What the task requires ▸ Would you restate the data exactly as given?

Source material ▸
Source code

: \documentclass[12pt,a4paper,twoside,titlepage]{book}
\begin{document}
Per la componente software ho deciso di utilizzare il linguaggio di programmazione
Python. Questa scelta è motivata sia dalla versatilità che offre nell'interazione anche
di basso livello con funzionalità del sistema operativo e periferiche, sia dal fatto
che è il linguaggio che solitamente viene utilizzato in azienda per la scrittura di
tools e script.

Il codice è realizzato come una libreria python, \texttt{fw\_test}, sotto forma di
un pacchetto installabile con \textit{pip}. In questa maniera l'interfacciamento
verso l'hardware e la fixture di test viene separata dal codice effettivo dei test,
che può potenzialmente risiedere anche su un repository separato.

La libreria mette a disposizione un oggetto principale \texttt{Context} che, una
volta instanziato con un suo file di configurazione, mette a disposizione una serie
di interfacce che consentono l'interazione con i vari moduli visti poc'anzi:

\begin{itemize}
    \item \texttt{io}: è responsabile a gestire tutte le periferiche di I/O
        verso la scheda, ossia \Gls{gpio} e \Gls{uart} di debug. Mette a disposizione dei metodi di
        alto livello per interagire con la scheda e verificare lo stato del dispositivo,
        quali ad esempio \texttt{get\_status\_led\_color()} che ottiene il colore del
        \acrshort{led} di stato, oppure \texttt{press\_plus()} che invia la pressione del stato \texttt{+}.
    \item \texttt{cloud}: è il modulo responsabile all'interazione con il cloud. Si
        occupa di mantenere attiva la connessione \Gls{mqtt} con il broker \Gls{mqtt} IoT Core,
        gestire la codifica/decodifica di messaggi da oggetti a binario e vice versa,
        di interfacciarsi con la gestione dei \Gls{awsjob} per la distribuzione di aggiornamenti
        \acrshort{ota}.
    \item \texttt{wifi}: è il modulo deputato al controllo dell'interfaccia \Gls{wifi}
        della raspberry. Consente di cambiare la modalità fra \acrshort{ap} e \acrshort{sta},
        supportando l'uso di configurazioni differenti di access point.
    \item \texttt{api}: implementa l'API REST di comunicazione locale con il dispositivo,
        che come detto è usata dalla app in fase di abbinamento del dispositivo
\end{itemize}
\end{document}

Answer to this task ▸
Source code

: \documentclass[12pt,a4paper,twoside,titlepage]{book}
\begin{document}
Per la componente software ho deciso di utilizzare il linguaggio di programmazione
Python. Questa scelta è motivata sia dalla versatilità che offre nell'interazione anche
di basso livello con funzionalità del sistema operativo e periferiche, sia dal fatto
che è il linguaggio che solitamente viene utilizzato in azienda per la scrittura di
tools e script.

Il codice è realizzato come una libreria python, \texttt{fw\_test}, sotto forma di
un pacchetto installabile con \textit{pip}. In questa maniera l'interfacciamento
verso l'hardware e la fixture di test viene separata dal codice effettivo dei test,
che può potenzialmente risiedere anche su un repository separato.

La libreria mette a disposizione un oggetto principale \texttt{Context} che, una
volta instanziato con un suo file di configurazione, mette a disposizione una serie
di interfacce che consentono l'interazione con i vari moduli visti poc'anzi:

\begin{itemize}
    \item \texttt{io}: è responsabile a gestire tutte le periferiche di I/O
        verso la scheda, ossia \Gls{gpio} e \Gls{uart} di debug. Mette a disposizione dei metodi di
        alto livello per interagire con la scheda e verificare lo stato del dispositivo,
        quali ad esempio \texttt{get\_status\_led\_color()} che ottiene il colore del
        \acrshort{led} di stato, oppure \texttt{press\_plus()} che invia la pressione del stato \texttt{+}.
    \item \texttt{cloud}: è il modulo responsabile all'interazione con il cloud. Si
        occupa di mantenere attiva la connessione \Gls{mqtt} con il broker \Gls{mqtt} IoT Core,
        gestire la codifica/decodifica di messaggi da oggetti a binario e vice versa,
        di interfacciarsi con la gestione dei \Gls{awsjob} per la distribuzione di aggiornamenti
        \acrshort{ota}.
    \item \texttt{wifi}: è il modulo deputato al controllo dell'interfaccia \Gls{wifi}
        della raspberry. Consente di cambiare la modalità fra \acrshort{ap} e \acrshort{sta},
        supportando l'uso di configurazioni differenti di access point.
    \item \texttt{api}: implementa l'API REST di comunicazione locale con il dispositivo,
        che come detto è usata dalla app in fase di abbinamento del dispositivo
\end{itemize}
\end{document}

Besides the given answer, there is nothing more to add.